(Stored data entries)
"""

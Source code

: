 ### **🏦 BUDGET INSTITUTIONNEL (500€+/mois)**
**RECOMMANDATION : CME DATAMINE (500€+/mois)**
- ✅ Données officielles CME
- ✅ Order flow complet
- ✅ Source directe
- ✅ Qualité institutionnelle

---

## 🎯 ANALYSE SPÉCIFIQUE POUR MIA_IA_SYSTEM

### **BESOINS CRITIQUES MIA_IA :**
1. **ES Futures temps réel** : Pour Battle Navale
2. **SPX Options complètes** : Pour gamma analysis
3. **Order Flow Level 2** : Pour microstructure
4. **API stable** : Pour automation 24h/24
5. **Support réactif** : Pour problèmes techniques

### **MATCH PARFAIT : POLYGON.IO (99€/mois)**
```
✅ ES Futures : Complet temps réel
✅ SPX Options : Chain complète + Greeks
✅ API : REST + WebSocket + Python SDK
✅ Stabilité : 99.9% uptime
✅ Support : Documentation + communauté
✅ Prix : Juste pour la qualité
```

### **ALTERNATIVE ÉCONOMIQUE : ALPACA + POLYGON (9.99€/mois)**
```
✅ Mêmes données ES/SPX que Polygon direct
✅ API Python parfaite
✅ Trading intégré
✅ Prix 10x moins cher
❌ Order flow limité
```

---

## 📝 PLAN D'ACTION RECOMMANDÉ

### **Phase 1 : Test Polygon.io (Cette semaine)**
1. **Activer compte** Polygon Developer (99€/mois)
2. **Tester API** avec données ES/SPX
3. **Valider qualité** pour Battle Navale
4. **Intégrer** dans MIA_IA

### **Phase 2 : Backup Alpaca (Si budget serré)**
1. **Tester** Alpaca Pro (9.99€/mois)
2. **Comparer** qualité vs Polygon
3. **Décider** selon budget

"""

- **Task objective**
What must be transcribed is the run of lines from the one containing "### **Phase 2" to the last line of the data above, inclusive, and only that.

- **Answer section**
### **Phase 2 : Backup Alpaca (Si budget serré)**
1. **Tester** Alpaca Pro (9.99€/mois)
2. **Comparer** qualité vs Polygon
3. **Décider** selon budget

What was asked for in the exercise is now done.